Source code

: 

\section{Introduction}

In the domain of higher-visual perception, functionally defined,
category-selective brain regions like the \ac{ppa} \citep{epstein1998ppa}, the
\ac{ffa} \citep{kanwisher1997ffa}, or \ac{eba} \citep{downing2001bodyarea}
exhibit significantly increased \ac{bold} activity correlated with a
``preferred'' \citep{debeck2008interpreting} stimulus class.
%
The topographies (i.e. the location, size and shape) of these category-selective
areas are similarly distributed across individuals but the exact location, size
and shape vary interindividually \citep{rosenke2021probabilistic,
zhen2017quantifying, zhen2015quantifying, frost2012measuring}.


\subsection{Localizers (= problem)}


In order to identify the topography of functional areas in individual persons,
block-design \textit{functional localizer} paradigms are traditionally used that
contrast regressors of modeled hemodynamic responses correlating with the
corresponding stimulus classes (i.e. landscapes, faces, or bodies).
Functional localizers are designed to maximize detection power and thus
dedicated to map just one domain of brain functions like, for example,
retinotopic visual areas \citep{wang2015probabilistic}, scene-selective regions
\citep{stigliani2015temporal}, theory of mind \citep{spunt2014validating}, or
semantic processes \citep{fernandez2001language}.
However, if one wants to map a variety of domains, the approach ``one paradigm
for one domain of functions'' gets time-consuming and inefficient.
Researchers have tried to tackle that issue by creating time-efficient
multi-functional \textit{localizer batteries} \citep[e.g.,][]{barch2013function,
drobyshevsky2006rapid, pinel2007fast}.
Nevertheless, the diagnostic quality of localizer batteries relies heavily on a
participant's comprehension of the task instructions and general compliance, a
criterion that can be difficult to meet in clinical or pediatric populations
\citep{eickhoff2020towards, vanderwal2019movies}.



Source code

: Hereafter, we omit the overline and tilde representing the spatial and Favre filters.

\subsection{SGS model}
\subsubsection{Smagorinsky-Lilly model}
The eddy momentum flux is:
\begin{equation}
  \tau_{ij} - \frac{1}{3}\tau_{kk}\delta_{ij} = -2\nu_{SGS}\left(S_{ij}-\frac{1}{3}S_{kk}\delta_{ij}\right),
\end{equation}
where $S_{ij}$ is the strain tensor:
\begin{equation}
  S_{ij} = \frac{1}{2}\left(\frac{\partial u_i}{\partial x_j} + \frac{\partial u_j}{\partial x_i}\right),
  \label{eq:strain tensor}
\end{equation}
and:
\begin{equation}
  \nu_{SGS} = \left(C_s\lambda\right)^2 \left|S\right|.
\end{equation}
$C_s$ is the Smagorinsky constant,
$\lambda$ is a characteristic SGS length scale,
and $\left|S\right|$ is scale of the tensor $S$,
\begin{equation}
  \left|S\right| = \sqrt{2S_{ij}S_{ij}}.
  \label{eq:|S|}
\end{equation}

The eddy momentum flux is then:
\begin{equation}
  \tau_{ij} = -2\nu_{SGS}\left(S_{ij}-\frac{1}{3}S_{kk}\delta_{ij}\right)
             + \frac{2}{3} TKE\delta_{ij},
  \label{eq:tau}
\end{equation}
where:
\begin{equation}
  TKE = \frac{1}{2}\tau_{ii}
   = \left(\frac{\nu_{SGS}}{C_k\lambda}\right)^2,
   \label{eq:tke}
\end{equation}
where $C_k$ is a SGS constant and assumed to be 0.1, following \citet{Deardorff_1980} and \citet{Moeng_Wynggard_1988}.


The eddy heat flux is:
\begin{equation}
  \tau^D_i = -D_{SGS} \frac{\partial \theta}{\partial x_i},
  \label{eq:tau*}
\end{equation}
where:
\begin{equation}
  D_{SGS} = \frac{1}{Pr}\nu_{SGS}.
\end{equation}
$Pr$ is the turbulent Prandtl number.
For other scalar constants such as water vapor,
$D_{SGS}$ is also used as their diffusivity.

= = = =

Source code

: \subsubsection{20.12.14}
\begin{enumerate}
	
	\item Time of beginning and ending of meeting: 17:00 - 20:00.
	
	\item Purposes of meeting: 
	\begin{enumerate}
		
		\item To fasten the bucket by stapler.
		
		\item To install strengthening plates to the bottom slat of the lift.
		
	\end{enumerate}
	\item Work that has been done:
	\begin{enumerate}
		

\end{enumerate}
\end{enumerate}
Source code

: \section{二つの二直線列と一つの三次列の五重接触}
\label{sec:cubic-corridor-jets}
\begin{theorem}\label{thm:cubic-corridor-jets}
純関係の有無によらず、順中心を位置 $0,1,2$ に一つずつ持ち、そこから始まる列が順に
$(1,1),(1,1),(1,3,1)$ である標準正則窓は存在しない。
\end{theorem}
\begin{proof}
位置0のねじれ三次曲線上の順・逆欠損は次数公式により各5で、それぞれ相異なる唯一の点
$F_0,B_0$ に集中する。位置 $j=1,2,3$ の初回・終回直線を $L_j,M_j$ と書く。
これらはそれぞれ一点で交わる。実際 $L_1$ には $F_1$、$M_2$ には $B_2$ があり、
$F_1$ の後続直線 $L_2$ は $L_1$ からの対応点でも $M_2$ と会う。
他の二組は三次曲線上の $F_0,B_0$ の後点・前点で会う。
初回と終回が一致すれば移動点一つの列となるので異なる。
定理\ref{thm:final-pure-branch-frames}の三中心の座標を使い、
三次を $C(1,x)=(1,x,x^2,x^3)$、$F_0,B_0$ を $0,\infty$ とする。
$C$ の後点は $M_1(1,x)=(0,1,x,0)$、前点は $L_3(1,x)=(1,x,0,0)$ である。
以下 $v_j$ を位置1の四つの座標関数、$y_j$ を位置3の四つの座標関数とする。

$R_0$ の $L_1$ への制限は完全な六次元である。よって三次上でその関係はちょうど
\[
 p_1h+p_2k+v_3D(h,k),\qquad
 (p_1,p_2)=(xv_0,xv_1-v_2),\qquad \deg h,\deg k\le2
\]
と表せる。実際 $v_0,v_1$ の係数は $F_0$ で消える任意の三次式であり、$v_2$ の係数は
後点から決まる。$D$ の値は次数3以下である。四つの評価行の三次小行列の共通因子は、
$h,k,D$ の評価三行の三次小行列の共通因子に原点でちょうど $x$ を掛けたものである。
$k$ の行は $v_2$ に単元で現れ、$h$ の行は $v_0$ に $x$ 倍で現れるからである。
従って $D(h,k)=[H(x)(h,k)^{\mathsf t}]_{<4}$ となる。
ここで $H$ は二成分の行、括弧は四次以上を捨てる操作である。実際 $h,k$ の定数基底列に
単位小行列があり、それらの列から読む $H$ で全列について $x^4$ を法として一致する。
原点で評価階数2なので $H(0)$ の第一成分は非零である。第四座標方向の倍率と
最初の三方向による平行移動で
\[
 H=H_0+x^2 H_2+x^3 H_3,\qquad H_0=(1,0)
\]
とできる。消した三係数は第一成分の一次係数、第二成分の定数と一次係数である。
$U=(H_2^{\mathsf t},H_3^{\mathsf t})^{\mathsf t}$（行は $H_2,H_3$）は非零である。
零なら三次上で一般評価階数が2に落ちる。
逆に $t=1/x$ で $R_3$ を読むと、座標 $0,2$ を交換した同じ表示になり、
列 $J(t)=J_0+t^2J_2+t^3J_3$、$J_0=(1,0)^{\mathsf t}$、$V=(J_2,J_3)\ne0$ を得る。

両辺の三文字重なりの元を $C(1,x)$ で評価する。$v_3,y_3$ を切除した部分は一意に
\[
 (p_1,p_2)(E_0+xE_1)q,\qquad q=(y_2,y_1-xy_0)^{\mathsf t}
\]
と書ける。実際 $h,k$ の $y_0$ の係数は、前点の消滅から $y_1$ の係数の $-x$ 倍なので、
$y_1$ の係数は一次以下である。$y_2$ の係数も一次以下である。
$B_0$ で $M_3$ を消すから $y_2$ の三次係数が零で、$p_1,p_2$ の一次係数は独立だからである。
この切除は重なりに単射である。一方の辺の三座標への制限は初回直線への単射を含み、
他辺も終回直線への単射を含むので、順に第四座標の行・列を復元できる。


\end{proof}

= = = =

## Exercise description
There is a line with "turbulent Prandtl number." and a line with "as their diffusivity." above. Copy exactly those two lines and all lines between them, with nothing else.

## Completed task
$Pr$ is the turbulent Prandtl number.
For other scalar constants such as water vapor,
$D_{SGS}$ is also used as their diffusivity.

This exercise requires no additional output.